The opinions expressed in this blog are not necessarily those of Eng & Nishimura.

ICE Has a Problem

In announcing the indictment of attorney Parmesh N. Dixit of Alpharetta, Georgia, ICE issued a press release that states “Dixit filed applications for citizenship containing false information, altering the facts so that aliens who were not eligible for work visas would appear eligible.”

ICE’s statement reveals that either ICE cannot write, ICE is willfully perpetuating myths about immigration law, or that ICE does not understand the very laws it is supposed to be enforcing. The bulk of the press release appears to indicate that it is not a problem with writing.

Other than the statement accusing Dixit of filing applications for citizenship containing false information, a statement that is contradicted by the language following the comma, there is no allegation that Dixit filed any such applications. Rather, it appears he is being accused of filing fraudulent visa applications. Visa applications are not applications for citizenship. They are applications for either a non-immigrant or temporary visa, or applications for an immigrant, or permanent visa. Moreover, applications for citizenship do not require that the applicant prove eligibility for a work visa, as they can only be filed by those who already are legal permanent residents, and hence, do not require a work visa.

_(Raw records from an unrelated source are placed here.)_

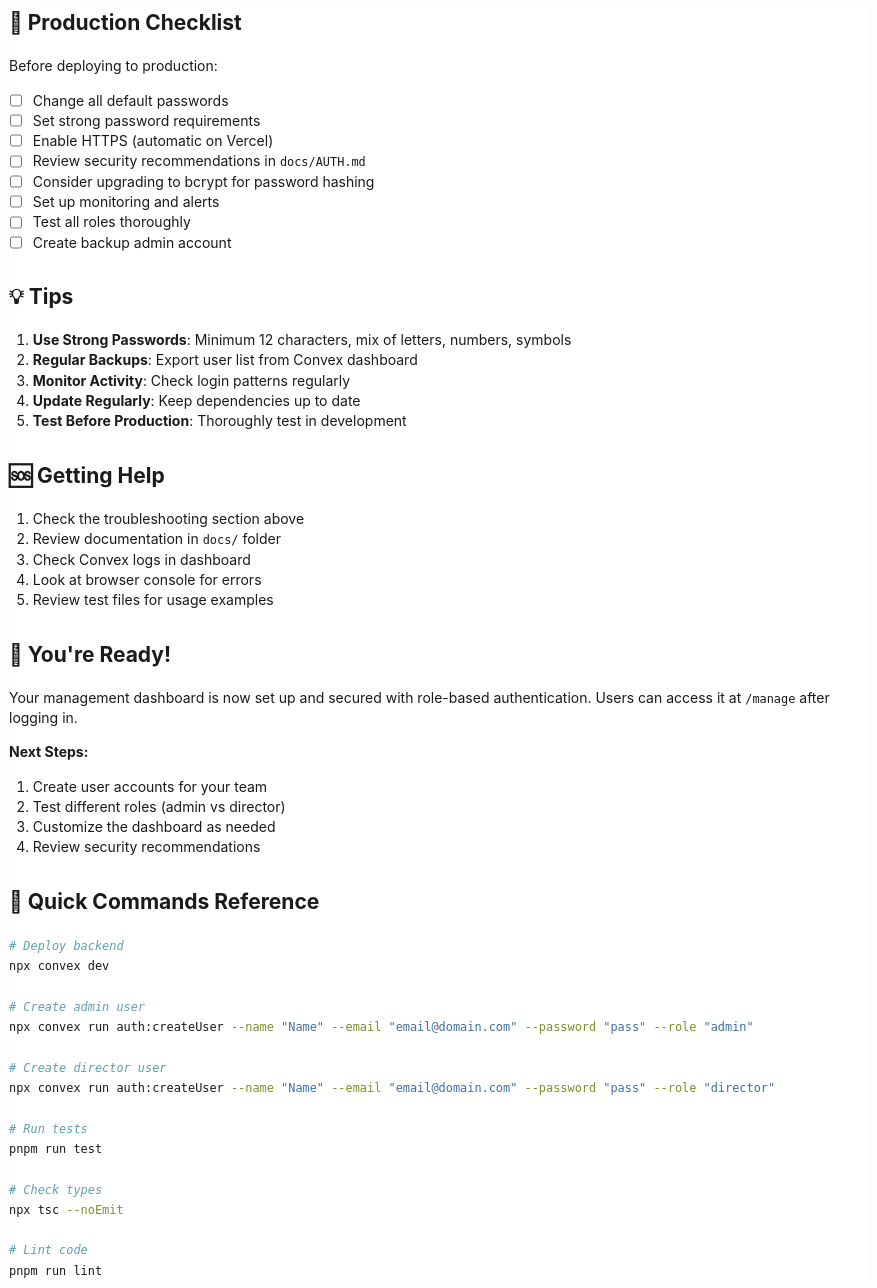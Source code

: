 ## 🚨 Production Checklist

Before deploying to production:

- [ ] Change all default passwords
- [ ] Set strong password requirements
- [ ] Enable HTTPS (automatic on Vercel)
- [ ] Review security recommendations in `docs/AUTH.md`
- [ ] Consider upgrading to bcrypt for password hashing
- [ ] Set up monitoring and alerts
- [ ] Test all roles thoroughly
- [ ] Create backup admin account

## 💡 Tips

1. **Use Strong Passwords**: Minimum 12 characters, mix of letters, numbers, symbols
2. **Regular Backups**: Export user list from Convex dashboard
3. **Monitor Activity**: Check login patterns regularly
4. **Update Regularly**: Keep dependencies up to date
5. **Test Before Production**: Thoroughly test in development

## 🆘 Getting Help

1. Check the troubleshooting section above
2. Review documentation in `docs/` folder
3. Check Convex logs in dashboard
4. Look at browser console for errors
5. Review test files for usage examples

## 🎉 You're Ready!

Your management dashboard is now set up and secured with role-based authentication. Users can access it at `/manage` after logging in.

**Next Steps:**
1. Create user accounts for your team
2. Test different roles (admin vs director)
3. Customize the dashboard as needed
4. Review security recommendations

## 📝 Quick Commands Reference

```bash
# Deploy backend
npx convex dev

# Create admin user
npx convex run auth:createUser --name "Name" --email "email@domain.com" --password "pass" --role "admin"

# Create director user
npx convex run auth:createUser --name "Name" --email "email@domain.com" --password "pass" --role "director"

# Run tests
pnpm run test

# Check types
npx tsc --noEmit

# Lint code
pnpm run lint
```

It is particularly disturbing that an agency charged with enforcing immigration law, either does not understand the very laws it is supposed to be enforcing, or willfully perpetuates public misunderstanding of the law for its own benefit.

The opinions expressed in this blog are not necessarily those of Eng & Nishimura.

Friday, January 07, 2011

Republicans Swap One Anti-Immigrant for Another

It was expected that the House Republicans would elect Rep. Steve King, a hard-line anti-immigrant, to head the House Immigration Subcommittee. They did not.

Unfortunately, though that would appear to be good news, it isn’t.

The Republicans have named Rep. Elton Gallegly to head the House Immigration Subcommittee. Rep. Gallegly is also a rabid, hard-line anti-immigrant, who has already stated that his first hearings will be on the oversight of Immigration and Customs Enforcement worksite enforcement, and the E-Verify employment screening program.

The reason for the Republicans’ election of Rep. Gallegly appears to be that he has a slightly less prominent media profile, and therefore the Republicans hope that hispanics will not notice that he is just as rabidly anti-immigrant as Rep. King. Hispanics, though, are not stupid, and will quickly see recognize Rep. Gallegly to be a rabid anti-immigrant.

The opinions expressed in this blog are not necessarily those of Eng & Nishimura.